You can also contact us during work hours by phone and email, or come and see us on campus in Wellington or in our Auckland office. We offer campus tours, one-to-one course planning appointments, and the opportunity to check out our halls of residence throughout the year.

Help them choose—but let them decide

Motivation is critical to study success, so you need to let your child make up their own mind about what to study. Help them think about their skills, interests and career goals to support their decision-making. If they’re not sure about their future direction, encourage them to plan their first year carefully to keep their options open.

It’s okay for students to change their mind about their course of study in the first year, and make changes to their courses or majors. In many cases they won’t take any extra time to complete their studies.

The application process

The first step in supporting your child’s application process is ensuring they’re on track to meet the University’s admission requirements.

They need to have decided their course of study before applying—and we advise applying as early as possible. See all the important dates for applying to enrol.

You’ll also need to talk together about how they will finance their degree. This includes both paying for their courses and living expenses. StudyLink can help finance your child’s study. Your child might also be eligible for a school-leaver scholarship, so it’s worth taking a look at what scholarships are available.

Equip them with life skills

Being prepared for university is about more than just deciding what to study. Encourage them to develop practical and personal skills to successfully manage their transition to university life.

These skills might include:

  • cooking for themselves
  • doing laundry
  • budgeting and managing a fixed income
  • asking for help when they need it
  • developing learning skills and study habits
  • learning how to prioritise their own health and wellbeing.
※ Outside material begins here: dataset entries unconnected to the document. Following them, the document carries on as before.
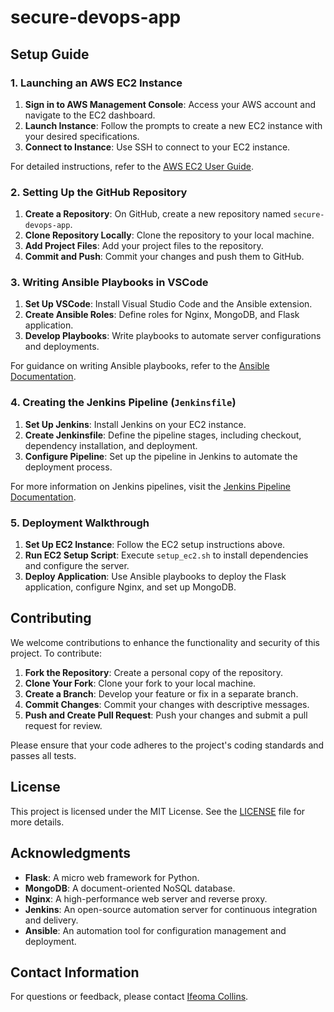 # secure-devops-app

## Setup Guide

### 1. Launching an AWS EC2 Instance

1. **Sign in to AWS Management Console**: Access your AWS account and navigate to the EC2 dashboard.
2. **Launch Instance**: Follow the prompts to create a new EC2 instance with your desired specifications.
3. **Connect to Instance**: Use SSH to connect to your EC2 instance.

For detailed instructions, refer to the [AWS EC2 User Guide](https://docs.aws.amazon.com/ec2/index.html).

### 2. Setting Up the GitHub Repository

1. **Create a Repository**: On GitHub, create a new repository named `secure-devops-app`.
2. **Clone Repository Locally**: Clone the repository to your local machine.
3. **Add Project Files**: Add your project files to the repository.
4. **Commit and Push**: Commit your changes and push them to GitHub.

### 3. Writing Ansible Playbooks in VSCode

1. **Set Up VSCode**: Install Visual Studio Code and the Ansible extension.
2. **Create Ansible Roles**: Define roles for Nginx, MongoDB, and Flask application.
3. **Develop Playbooks**: Write playbooks to automate server configurations and deployments.

For guidance on writing Ansible playbooks, refer to the [Ansible Documentation](https://docs.ansible.com/ansible/latest/user_guide/playbooks.html).

### 4. Creating the Jenkins Pipeline (`Jenkinsfile`)

1. **Set Up Jenkins**: Install Jenkins on your EC2 instance.
2. **Create Jenkinsfile**: Define the pipeline stages, including checkout, dependency installation, and deployment.
3. **Configure Pipeline**: Set up the pipeline in Jenkins to automate the deployment process.

For more information on Jenkins pipelines, visit the [Jenkins Pipeline Documentation](https://www.jenkins.io/doc/book/pipeline/).

### 5. Deployment Walkthrough

1. **Set Up EC2 Instance**: Follow the EC2 setup instructions above.
2. **Run EC2 Setup Script**: Execute `setup_ec2.sh` to install dependencies and configure the server.
3. **Deploy Application**: Use Ansible playbooks to deploy the Flask application, configure Nginx, and set up MongoDB.

## Contributing

We welcome contributions to enhance the functionality and security of this project. To contribute:

1. **Fork the Repository**: Create a personal copy of the repository.
2. **Clone Your Fork**: Clone your fork to your local machine.
3. **Create a Branch**: Develop your feature or fix in a separate branch.
4. **Commit Changes**: Commit your changes with descriptive messages.
5. **Push and Create Pull Request**: Push your changes and submit a pull request for review.

Please ensure that your code adheres to the project's coding standards and passes all tests.

## License

This project is licensed under the MIT License. See the [LICENSE](LICENSE) file for more details.

## Acknowledgments

- **Flask**: A micro web framework for Python.
- **MongoDB**: A document-oriented NoSQL database.
- **Nginx**: A high-performance web server and reverse proxy.
- **Jenkins**: An open-source automation server for continuous integration and delivery.
- **Ansible**: An automation tool for configuration management and deployment.

## Contact Information

For questions or feedback, please contact [Ifeoma Collins](ifeomalcollins@gmail.com).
Adapting to university life

University will require your child to be more independent and proactive than they are used to at secondary school—they can’t rely on the processes they know from NCEA. You may see changes in their personality and identity as their personal responsibility grows.

Understand their workload

Students often only have 12–15 hours in lectures and tutorials each week, but they’re expected to do additional work on their own, so motivation and organisational skills are essential. It’s expected that students spend 2 hours working independently—doing readings, research, lab or studio work, or writing assignments—for every hour of lecture or contact time. This adds up to 36–45 hours a week for most first-year students.

There may be quiet times at the start of the trimester, but when assignments are due or examinations are held, students will need to spend many hours studying. Establishing a study routine is essential. Student Learning's study routine module can help.

Offer to help

Your role as a parent won’t be so hands-on anymore, but you can still offer to help. You could offer to proofread or check assignments. Keep in touch with your child, and let them know you’re still there to talk to. If they’re living away from home, keep up phone calls, emails, texts, and surprise care-parcels.

Stay informed about what’s happening during the year by checking the University's key dates.

Encourage getting involved

University is not just about study, and it should be fun and rewarding. Encourage your child to get involved on campus, by attending Orientation events and joining clubs or leadership programmes—or even just saying ‘hi’ to the person next to them.

About 80 percent of students at the University work as well as study. Employment helps pay essential costs, as well as providing valuable work experience and contacts when students are seeking full-time employment. You can help your child with feedback on their CV and job-hunting advice.

However, it is vital that students do not jeopardise their studies by working excessive hours. We recommend no more than 15 hours per week.

On-campus support

There’s a range of services and programmes to make your child’s experience at the University a successful one. All are run by friendly and experienced people who will provide information and guidance. You can point your child to our full range of student services and support.

What to do if you’re worried

If you’re worried about your student’s academic progress or health and wellbeing, talk to them first. Encourage them to approach the university’s support services.

If you have more immediate and serious concerns about their wellbeing or safety, talk to someone close to them—friends, halls of residence staff, flatmates—or if necessary, contact the student interest and disputes advisor or Student Counselling.

Students have the right to have their personal information and privacy respected, but the University is very committed to supporting students who are at risk of failing or who may have serious health or safety concerns.